Every line with "repository" in it should be copied from the data.

════════════════════

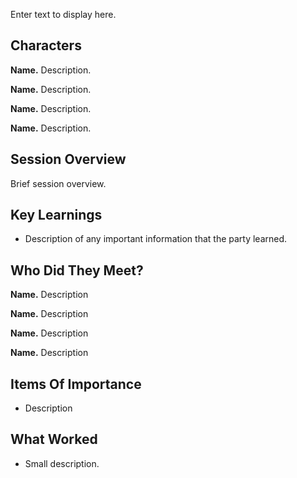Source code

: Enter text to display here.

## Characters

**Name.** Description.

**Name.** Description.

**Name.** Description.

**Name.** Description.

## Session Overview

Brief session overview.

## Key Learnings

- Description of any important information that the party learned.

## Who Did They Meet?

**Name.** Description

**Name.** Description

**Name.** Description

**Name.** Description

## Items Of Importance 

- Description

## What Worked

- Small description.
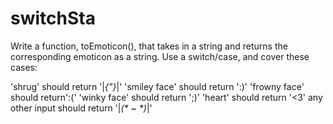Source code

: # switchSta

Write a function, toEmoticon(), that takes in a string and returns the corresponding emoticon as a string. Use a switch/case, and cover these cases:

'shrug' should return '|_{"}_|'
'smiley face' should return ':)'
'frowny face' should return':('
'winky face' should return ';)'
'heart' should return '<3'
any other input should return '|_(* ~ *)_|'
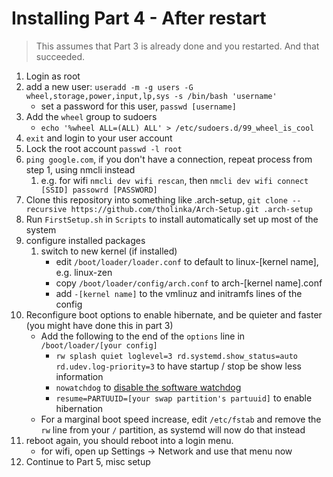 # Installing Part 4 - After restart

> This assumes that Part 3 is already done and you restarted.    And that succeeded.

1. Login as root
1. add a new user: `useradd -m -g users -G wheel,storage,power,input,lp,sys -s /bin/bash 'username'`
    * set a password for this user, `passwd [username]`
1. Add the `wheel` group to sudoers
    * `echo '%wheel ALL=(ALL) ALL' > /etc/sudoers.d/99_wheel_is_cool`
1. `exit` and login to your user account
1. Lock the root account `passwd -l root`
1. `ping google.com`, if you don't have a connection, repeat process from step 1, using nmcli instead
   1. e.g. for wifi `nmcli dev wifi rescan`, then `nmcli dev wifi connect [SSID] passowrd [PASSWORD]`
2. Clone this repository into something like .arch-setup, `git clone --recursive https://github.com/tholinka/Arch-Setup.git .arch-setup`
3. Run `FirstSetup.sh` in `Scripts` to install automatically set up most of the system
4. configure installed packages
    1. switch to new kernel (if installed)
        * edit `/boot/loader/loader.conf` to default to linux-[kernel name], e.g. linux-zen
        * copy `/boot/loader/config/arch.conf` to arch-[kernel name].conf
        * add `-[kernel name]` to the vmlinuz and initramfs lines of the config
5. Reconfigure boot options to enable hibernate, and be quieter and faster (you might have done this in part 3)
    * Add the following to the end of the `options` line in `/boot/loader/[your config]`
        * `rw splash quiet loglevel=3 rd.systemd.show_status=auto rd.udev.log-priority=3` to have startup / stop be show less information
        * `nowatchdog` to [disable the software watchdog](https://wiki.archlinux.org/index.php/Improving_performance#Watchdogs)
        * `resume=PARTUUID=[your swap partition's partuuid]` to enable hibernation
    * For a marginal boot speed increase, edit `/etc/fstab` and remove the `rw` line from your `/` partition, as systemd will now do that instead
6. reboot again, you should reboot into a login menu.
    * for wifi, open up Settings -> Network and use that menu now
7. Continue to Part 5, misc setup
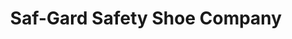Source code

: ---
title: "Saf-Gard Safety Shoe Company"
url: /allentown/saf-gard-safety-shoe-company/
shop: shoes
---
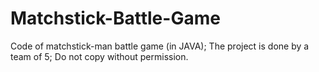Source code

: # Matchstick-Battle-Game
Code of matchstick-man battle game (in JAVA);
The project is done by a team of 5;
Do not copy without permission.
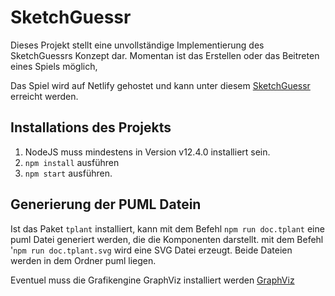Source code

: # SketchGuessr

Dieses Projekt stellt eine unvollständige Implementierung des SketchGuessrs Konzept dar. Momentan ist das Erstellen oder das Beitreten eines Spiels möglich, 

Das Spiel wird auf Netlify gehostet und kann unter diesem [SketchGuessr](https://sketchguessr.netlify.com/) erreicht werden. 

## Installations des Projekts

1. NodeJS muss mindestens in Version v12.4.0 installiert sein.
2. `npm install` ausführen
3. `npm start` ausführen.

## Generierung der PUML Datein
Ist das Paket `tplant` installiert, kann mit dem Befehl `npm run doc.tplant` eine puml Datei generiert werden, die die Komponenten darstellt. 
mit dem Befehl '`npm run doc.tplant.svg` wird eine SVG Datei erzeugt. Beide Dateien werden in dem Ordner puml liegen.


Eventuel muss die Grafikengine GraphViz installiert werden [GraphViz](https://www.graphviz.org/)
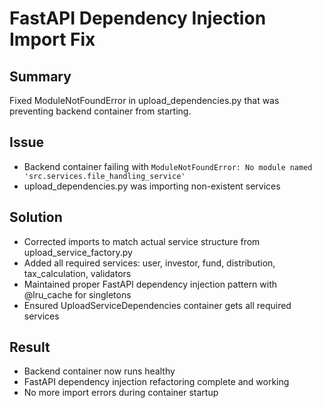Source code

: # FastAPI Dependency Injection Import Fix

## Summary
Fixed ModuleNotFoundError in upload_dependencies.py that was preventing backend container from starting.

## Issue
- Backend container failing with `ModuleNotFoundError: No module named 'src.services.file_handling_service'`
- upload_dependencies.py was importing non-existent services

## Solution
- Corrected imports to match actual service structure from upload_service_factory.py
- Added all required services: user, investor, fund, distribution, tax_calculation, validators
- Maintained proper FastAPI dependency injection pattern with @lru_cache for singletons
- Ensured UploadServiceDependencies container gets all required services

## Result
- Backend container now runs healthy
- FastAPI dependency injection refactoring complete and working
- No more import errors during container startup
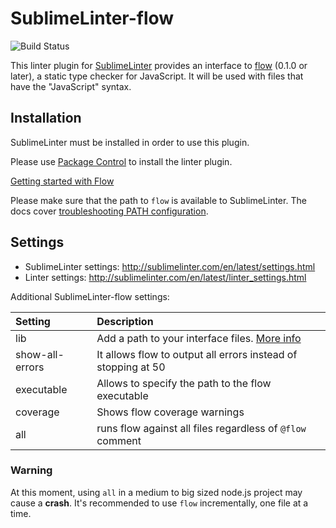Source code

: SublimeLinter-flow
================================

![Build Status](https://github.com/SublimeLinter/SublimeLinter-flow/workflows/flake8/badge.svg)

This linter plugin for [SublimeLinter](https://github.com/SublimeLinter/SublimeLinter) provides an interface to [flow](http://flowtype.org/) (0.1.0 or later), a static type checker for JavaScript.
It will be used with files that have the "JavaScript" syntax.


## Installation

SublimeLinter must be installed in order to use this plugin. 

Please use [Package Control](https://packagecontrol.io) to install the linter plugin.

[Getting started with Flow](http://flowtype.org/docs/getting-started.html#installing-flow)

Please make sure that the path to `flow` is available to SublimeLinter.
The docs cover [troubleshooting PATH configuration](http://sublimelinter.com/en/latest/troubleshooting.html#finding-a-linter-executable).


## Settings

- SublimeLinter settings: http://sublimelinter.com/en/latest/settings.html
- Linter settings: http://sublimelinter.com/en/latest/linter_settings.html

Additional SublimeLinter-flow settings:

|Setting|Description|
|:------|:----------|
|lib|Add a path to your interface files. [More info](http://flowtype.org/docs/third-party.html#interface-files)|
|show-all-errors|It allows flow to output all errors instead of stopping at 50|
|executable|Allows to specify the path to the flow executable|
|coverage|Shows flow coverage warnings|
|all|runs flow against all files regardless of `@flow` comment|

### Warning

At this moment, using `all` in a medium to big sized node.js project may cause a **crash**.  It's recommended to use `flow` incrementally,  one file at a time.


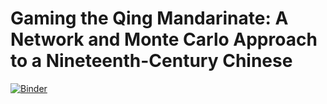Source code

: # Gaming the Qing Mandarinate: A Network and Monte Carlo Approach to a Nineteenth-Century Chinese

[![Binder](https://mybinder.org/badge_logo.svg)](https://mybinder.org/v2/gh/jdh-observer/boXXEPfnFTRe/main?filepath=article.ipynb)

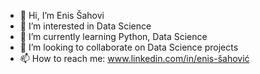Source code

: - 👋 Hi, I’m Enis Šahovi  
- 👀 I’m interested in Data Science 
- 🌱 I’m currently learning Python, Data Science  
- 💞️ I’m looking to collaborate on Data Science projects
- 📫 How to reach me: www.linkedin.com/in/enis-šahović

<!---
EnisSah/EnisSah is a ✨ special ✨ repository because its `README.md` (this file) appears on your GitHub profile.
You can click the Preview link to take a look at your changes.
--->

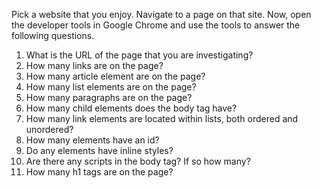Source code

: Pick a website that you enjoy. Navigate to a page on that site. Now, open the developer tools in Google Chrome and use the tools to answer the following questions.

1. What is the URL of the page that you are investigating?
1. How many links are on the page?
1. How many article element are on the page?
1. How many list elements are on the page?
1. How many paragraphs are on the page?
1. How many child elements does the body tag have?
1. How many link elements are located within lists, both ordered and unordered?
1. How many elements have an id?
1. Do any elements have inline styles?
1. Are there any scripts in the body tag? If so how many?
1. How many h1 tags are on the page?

════════════════════

Response to the task
2. Clone this repository into something like .arch-setup, `git clone --recursive https://github.com/tholinka/Arch-Setup.git .arch-setup`
EnisSah/EnisSah is a ✨ special ✨ repository because its `README.md` (this file) appears on your GitHub profile.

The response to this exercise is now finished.